Só com muito amor poderemos passear de mãos dadas com os cabelos ao vento num dia do futuro. Não sabemos ainda quando. Mas poderemos. Essa vontade é enorme, impaciente e consome-nos. Mas voltaremos a abraçar família e amigos. Por agora só os muito próximos, os mesmo-ao-lado. Se formos fortes encontraremos de longe todos os abraços nesses abraços de perto. E o caminhar livre na rua com os cabelos (cortados) ao vento chegará também, a seu tempo, com segurança, na direcção de um mar acolhedor, de um campo de flores, de uma esplanada cheia de amigos, de um mundo retomado devagarinho como uma criança assustada que teremos, ainda, que levar ao colo durante algum tempo.

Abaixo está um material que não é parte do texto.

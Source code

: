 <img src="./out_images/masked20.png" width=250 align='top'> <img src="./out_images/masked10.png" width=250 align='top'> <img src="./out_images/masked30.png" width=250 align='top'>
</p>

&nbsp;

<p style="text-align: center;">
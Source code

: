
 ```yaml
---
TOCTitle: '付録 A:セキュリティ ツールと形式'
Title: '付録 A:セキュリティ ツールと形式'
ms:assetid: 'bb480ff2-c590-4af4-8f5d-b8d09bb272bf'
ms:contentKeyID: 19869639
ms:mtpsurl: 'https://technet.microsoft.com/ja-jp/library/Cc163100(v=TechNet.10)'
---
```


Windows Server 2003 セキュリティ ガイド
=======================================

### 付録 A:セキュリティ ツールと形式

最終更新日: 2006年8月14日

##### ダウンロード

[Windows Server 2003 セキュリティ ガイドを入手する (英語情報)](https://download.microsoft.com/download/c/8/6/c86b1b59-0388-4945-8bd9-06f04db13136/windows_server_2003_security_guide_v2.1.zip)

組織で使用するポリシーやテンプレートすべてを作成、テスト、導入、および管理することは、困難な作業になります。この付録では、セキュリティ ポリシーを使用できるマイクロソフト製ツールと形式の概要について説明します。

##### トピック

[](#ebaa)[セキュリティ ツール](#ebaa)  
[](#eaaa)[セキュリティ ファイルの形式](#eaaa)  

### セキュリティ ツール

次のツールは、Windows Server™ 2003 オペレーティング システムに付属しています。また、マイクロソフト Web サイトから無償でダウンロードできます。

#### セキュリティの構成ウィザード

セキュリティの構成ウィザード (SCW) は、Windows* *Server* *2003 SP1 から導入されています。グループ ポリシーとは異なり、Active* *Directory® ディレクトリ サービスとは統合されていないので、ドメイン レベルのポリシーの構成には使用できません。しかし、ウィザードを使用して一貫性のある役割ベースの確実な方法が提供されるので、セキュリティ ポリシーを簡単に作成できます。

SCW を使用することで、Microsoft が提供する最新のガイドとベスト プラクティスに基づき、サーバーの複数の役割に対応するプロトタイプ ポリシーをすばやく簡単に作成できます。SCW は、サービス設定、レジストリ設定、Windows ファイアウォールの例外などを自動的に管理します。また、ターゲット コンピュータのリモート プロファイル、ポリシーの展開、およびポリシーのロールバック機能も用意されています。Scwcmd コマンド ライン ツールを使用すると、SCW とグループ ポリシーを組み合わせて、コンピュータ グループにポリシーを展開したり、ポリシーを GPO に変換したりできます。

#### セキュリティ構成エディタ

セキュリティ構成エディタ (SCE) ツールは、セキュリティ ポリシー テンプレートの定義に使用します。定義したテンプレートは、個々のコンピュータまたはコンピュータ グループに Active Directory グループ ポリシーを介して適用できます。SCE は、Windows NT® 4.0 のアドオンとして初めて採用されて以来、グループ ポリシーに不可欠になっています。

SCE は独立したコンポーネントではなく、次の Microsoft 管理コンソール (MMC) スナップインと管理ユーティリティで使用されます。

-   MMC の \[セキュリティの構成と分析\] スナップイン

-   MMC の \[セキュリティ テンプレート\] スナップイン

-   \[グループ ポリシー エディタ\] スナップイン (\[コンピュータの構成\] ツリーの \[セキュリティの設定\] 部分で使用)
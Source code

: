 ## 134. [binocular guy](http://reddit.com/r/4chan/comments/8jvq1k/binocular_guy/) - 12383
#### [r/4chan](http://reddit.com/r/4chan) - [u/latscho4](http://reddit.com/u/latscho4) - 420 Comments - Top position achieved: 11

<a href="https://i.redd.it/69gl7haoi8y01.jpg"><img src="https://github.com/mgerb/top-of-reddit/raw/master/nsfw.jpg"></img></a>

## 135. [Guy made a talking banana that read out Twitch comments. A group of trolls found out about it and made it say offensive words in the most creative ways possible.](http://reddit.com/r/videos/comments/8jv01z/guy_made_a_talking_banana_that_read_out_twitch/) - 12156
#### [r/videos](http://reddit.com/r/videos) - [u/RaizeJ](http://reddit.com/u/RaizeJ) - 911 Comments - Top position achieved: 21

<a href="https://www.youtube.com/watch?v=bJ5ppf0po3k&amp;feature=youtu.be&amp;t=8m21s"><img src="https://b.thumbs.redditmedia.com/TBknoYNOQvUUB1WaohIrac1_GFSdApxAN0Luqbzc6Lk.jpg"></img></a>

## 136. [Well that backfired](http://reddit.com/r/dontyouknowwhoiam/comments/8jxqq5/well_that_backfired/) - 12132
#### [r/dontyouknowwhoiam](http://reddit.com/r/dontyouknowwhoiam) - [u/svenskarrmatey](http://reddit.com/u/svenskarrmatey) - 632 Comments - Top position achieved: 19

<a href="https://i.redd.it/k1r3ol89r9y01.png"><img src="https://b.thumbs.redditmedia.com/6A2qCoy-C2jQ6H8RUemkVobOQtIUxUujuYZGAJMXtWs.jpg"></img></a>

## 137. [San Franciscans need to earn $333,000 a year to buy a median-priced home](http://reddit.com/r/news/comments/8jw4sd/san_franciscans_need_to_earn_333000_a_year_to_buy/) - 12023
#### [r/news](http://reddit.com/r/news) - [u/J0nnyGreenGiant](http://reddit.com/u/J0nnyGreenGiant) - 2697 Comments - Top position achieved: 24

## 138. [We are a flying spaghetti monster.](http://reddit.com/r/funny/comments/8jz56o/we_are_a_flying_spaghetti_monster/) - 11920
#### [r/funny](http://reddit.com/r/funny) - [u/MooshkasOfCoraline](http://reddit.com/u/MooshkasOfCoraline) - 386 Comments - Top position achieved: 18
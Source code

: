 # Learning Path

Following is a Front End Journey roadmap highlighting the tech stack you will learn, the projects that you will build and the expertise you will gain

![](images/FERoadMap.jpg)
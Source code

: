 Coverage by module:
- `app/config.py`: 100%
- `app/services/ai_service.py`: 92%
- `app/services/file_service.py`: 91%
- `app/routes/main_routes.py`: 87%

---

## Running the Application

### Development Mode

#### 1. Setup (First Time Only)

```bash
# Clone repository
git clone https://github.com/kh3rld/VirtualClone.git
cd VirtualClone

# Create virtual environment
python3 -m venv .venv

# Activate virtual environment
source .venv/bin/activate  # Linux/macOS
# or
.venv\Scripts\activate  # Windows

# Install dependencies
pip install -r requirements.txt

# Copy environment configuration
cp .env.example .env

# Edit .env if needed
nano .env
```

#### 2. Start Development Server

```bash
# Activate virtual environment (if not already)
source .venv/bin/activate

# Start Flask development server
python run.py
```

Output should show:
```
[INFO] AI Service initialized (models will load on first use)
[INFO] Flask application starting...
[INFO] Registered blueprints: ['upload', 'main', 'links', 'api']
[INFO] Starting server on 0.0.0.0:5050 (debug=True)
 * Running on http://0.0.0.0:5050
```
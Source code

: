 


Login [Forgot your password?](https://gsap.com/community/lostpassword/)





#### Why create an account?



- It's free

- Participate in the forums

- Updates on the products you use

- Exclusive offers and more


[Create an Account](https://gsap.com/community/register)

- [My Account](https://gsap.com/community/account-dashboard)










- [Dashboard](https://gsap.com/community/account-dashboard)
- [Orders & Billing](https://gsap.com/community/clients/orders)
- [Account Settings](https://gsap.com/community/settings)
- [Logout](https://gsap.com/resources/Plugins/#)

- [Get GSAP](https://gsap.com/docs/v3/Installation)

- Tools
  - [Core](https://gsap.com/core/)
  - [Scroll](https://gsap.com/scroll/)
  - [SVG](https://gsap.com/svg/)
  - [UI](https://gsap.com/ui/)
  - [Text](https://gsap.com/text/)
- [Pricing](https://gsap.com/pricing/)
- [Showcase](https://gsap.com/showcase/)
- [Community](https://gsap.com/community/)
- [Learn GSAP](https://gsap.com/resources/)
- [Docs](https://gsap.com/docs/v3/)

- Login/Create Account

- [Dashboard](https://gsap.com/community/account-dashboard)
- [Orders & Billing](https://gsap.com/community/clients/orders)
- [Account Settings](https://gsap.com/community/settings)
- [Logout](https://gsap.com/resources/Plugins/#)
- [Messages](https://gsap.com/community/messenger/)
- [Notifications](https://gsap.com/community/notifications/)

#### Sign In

quarta-feira, 1 de abril de 2020

Mergulhar num novo mês...

Tudo muda hoje, mudou a hora, vai mudar a quarentena, vai chegar a Páscoa, vamos continuar a mudar de vida todos os dias. Todos os dias acordamos e não saímos para o trabalho, desinfectamos tudo, como num filme ouvimos as mensagens das câmaras sobre a necessidade de ficar em casa, como num filme, vemos os nossos cabelos crescer, os nossos trabalhos atrasar, a nossa paciência para gráficos e estatísticas esgotar, saturados, cansados. Porém gratos por estarmos bem.
Lá fora chove - também isso mudou, o tempo, não o da nossa espera, o tempo do mundo, a natureza que chora por toda esta loucura - e chega-me uma luz límpida por meio das nuvens. Faço nova lista de compras de mercearia e farmácia, as únicas saídas de casa, os únicos contactos com o mundo exterior, as novidades que chegam para mudar uma casa cada vez mais imóvel com a passagem dos dias. Como se nunca tivéssemos vivido outra vida. E isso é o mais assustador de tudo, a potência de adaptação do homem à condição do medo.